図1●西武百貨店が導入したWindows 2000 ServerとExchange 2000 Serverによるネットワークの概要
25店舗を含む29拠点をシングル・ドメインで構築する。各拠点にドメイン・コントローラを配置し,Windows 2000ドメインのサイトを分ける。本部やユーザー数の多い拠点には複数のExchangeサーバーを置いて,ユーザーを分散する。

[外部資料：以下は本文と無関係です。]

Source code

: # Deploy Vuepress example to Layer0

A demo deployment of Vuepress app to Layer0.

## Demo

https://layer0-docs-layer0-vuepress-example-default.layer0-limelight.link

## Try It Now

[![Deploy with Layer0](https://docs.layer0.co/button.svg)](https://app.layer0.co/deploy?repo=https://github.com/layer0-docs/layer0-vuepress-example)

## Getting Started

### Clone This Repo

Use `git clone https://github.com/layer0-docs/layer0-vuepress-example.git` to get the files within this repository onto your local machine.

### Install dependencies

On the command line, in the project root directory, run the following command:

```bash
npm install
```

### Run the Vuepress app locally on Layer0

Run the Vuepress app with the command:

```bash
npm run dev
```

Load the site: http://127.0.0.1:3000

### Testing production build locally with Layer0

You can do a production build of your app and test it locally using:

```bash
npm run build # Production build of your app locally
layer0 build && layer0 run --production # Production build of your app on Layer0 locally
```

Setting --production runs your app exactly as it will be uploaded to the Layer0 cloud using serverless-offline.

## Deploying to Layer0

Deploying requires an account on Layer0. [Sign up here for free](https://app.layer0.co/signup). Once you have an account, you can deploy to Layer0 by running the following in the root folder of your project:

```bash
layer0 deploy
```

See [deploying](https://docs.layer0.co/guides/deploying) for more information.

 西武百貨店は2001年1月に,全社のネットワーク・インフラをWindows 2000 Serverで再構築した。同時に全国25店舗を含む29拠点に,マイクロソフトが2000年11月に発売したばかりのExchange 2000 Serverを早くも導入し,本番稼働を始めた(図1[拡大表示])。

 デジタル・ダッシュボードと呼ぶポータル画面をExchangeのクライアントでもあるOutlook上に作り,業務の多くをポータル画面から実行するように業務改革も進めている。新しい店舗ディスプレイを全店舗に指示するような場合に情報伝達/共有のスピードが大幅に向上するなど,すでに成果を上げつつある。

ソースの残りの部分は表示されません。